§ **Provided information**:

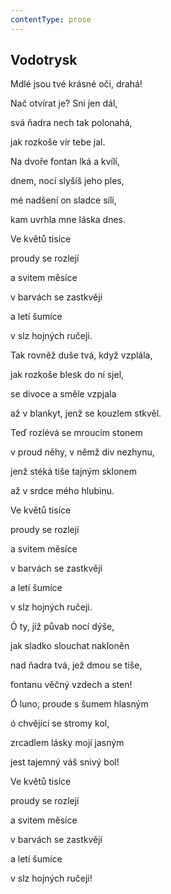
 ```yaml
---
contentType: prose
---
```


## Vodotrysk

Mdlé jsou tvé krásné oči, drahá!

Nač otvírat je? Sni jen dál,

svá ňadra nech tak polonahá,

jak rozkoše vír tebe jal.

Na dvoře fontan lká a kvílí,

dnem, nocí slyšíš jeho ples,

mé nadšení on sladce sílí,

kam uvrhla mne láska dnes.

Ve květů tisíce

proudy se rozlejí

a svitem měsíce

v barvách se zastkvějí

a letí šumíce

v slz hojných ručeji.

Tak rovněž duše tvá, když vzplála,

jak rozkoše blesk do ní sjel,

se divoce a směle vzpjala

až v blankyt, jenž se kouzlem stkvěl.

Teď rozlévá se mroucím stonem

v proud něhy, v němž div nezhynu,

jenž stéká tiše tajným sklonem

až v srdce mého hlubinu.

Ve květů tisíce

proudy se rozlejí

a svitem měsíce

v barvách se zastkvějí

a letí šumíce

v slz hojných ručeji.

Ó ty, jíž půvab nocí dýše,

jak sladko slouchat nakloněn

nad ňadra tvá, jež dmou se tiše,

fontanu věčný vzdech a sten!

Ó luno, proude s šumem hlasným

ó chvějící se stromy kol,

zrcadlem lásky mojí jasným

jest tajemný váš snivý bol!

Ve květů tisíce

proudy se rozlejí

a svitem měsíce

v barvách se zastkvějí

a letí šumíce

v slz hojných ručeji!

§ **What to work on**: If pictures appear among the entries above, omit them; repeat everything else verbatim.

§ **Result of the task**:
 ```yaml
---
contentType: prose
---
```


## Vodotrysk

Mdlé jsou tvé krásné oči, drahá!

Nač otvírat je? Sni jen dál,

svá ňadra nech tak polonahá,

jak rozkoše vír tebe jal.

Na dvoře fontan lká a kvílí,

dnem, nocí slyšíš jeho ples,

mé nadšení on sladce sílí,

kam uvrhla mne láska dnes.

Ve květů tisíce

proudy se rozlejí

a svitem měsíce

v barvách se zastkvějí

a letí šumíce

v slz hojných ručeji.

Tak rovněž duše tvá, když vzplála,

jak rozkoše blesk do ní sjel,

se divoce a směle vzpjala

až v blankyt, jenž se kouzlem stkvěl.

Teď rozlévá se mroucím stonem

v proud něhy, v němž div nezhynu,

jenž stéká tiše tajným sklonem

až v srdce mého hlubinu.

Ve květů tisíce

proudy se rozlejí

a svitem měsíce

v barvách se zastkvějí

a letí šumíce

v slz hojných ručeji.

Ó ty, jíž půvab nocí dýše,

jak sladko slouchat nakloněn

nad ňadra tvá, jež dmou se tiše,

fontanu věčný vzdech a sten!

Ó luno, proude s šumem hlasným

ó chvějící se stromy kol,

zrcadlem lásky mojí jasným

jest tajemný váš snivý bol!

Ve květů tisíce

proudy se rozlejí

a svitem měsíce

v barvách se zastkvějí

a letí šumíce

v slz hojných ručeji!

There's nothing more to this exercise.